NFA, PCA heads quit to let Pangilinan start on clean slate
MANILA, Philippines—The heads of the National Food Authority and of the Philippine Coconut Authority have turned in their letters of courtesy resignation last week following the appointment of former senator Francis N. Pangilinan as the agencies’ new boss.
Last May 5, President Aquino issued Executive Order No. 165, putting the NFA and the PCA – along with the National Irrigation Administration and the Fertilizer and Pesticide Authority – under the Office of the President instead of the Department of Agriculture (DA).
Orlan A. Calayag, administrator of the National Food Authority, sent his quit paper dated May 6 following Pangilinan’s appointment as presidential assistant on food security and agricultural modernization.
“With your permission and to allow Secretary Pangilinan greater latitude in performing his mandate, I am tendering my resignation,” Calayag wrote.
Based on a copy of the letter, it was received May 8 by Malacañang as well as the offices of Pangilinan and of Agriculture Secretary Proceso J. Alcala, the head of the DA.
“I am also relinquishing position that I hold ex officio,” he said. “I ask that this resignation be made effective upon the appointment of a replacement.”
Further, Calayag assured the Chief Executive that the NFA team would work “for the smooth transition of the leadership” of the agency.
In an interview, PCA Administrator Euclides G. Forbes said he resigned “to enable the new boss to choose who should lead” the agency.
Forbes said there was yet no answer from Malacañang, but that he was willing to stay on as PCA chief if asked to.
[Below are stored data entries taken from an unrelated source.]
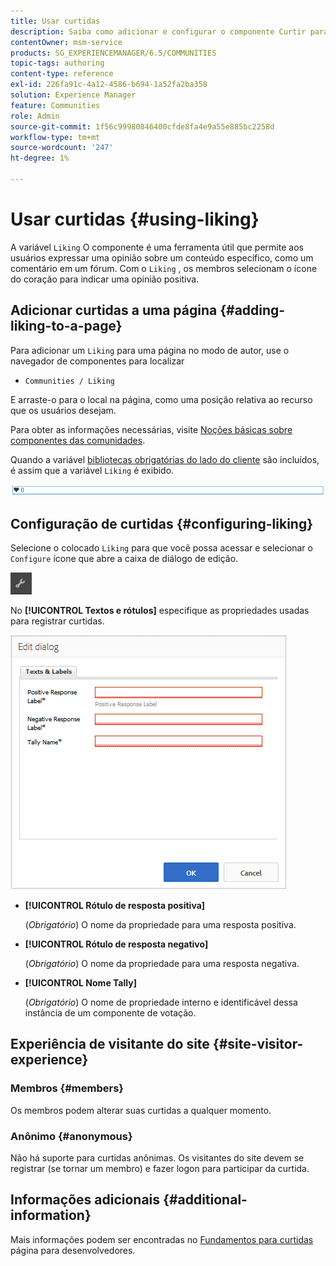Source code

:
 ```yaml
---
title: Usar curtidas
description: Saiba como adicionar e configurar o componente Curtir para que os usuários possam expressar uma opinião sobre um conteúdo específico, como um comentário.
contentOwner: msm-service
products: SG_EXPERIENCEMANAGER/6.5/COMMUNITIES
topic-tags: authoring
content-type: reference
exl-id: 226fa91c-4a12-4586-b694-1a52fa2ba358
solution: Experience Manager
feature: Communities
role: Admin
source-git-commit: 1f56c99980846400cfde8fa4e9a55e885bc2258d
workflow-type: tm+mt
source-wordcount: '247'
ht-degree: 1%

---
```


# Usar curtidas {#using-liking}

A variável `Liking` O componente é uma ferramenta útil que permite aos usuários expressar uma opinião sobre um conteúdo específico, como um comentário em um fórum. Com o `Liking` , os membros selecionam o ícone do coração para indicar uma opinião positiva.

## Adicionar curtidas a uma página {#adding-liking-to-a-page}

Para adicionar um `Liking` para uma página no modo de autor, use o navegador de componentes para localizar

* `Communities / Liking`

E arraste-o para o local na página, como uma posição relativa ao recurso que os usuários desejam.

Para obter as informações necessárias, visite [Noções básicas sobre componentes das comunidades](basics.md).

Quando a variável [bibliotecas obrigatórias do lado do cliente](essentials-liking.md#essentials-for-client-side) são incluídos, é assim que a variável `Liking` é exibido.

![componente de vinculação](assets/liking-component.png)

## Configuração de curtidas {#configuring-liking}

Selecione o colocado `Liking` para que você possa acessar e selecionar o `Configure` ícone que abre a caixa de diálogo de edição.

![configure-new](assets/configure-new.png)

No **[!UICONTROL Textos e rótulos]** especifique as propriedades usadas para registrar curtidas.

![configuração-liking](assets/configure-liking.png)

* **[!UICONTROL Rótulo de resposta positiva]**

  (*Obrigatório*) O nome da propriedade para uma resposta positiva.

* **[!UICONTROL Rótulo de resposta negativo]**

  (*Obrigatório*) O nome da propriedade para uma resposta negativa.

* **[!UICONTROL Nome Tally]**

  (*Obrigatório*) O nome de propriedade interno e identificável dessa instância de um componente de votação.

## Experiência de visitante do site {#site-visitor-experience}

### Membros {#members}

Os membros podem alterar suas curtidas a qualquer momento.

### Anônimo {#anonymous}

Não há suporte para curtidas anônimas. Os visitantes do site devem se registrar (se tornar um membro) e fazer logon para participar da curtida.

## Informações adicionais {#additional-information}

Mais informações podem ser encontradas no [Fundamentos para curtidas](essentials-liking.md) página para desenvolvedores.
In his letter to the President dated May 7, Forbes told the President that “(m)y earnest intention is to give your office and (of Pangilinan) a free hand in your desire of enhancing the coordinated efforts of the (four agencies) in fulfilling their respective mandates.”
Forbes was referring to the rationale of transferring the supervision of the agencies, stated in EO 165, from the agriculture department to the newly created office that Pangilinan has been assuming.
In a separate interview, NIA Administrator Claro V. Maranan said he intended to serve out his term, which lasted until June 30.
“We are presidential appointees, it is improper for us to resign,” Maranan said, adding that Pangilinan’s authority on installing the NIA chief was just recommendatory.
However, Maranan said his stay in office might be cut short if a replacement were to be named before the end of next month. “I will wait for it,” he added.
In a telephone interview, FPA executive Norlito R. Gicana said he could not yet comment on his status as this would still be discussed with Secretaries Alcala and Pangilinan.
Asked for comment, Alcala told reporters that resigning as a courtesy was a commendable move.
“This is an honorable action on their part,” Alcala said of Calayag and Forbes. “It gives the new Secretary some leeway for his own recommendations, if there are any.”
When Pangilinan’s appointment was announced last week, Alcala expressed confidence that Pangilinan “will be effective” in his new post.
“We at the DA family look forward to discussing with him his specific assignments from the President himself,” Alcala said back then. “We hope to start working with him to fulfill these tasks at the soonest possible time.”
“We have a different setup at the FPA,” Gicana said. “We are a regular agency while the three other agencies are corporations.”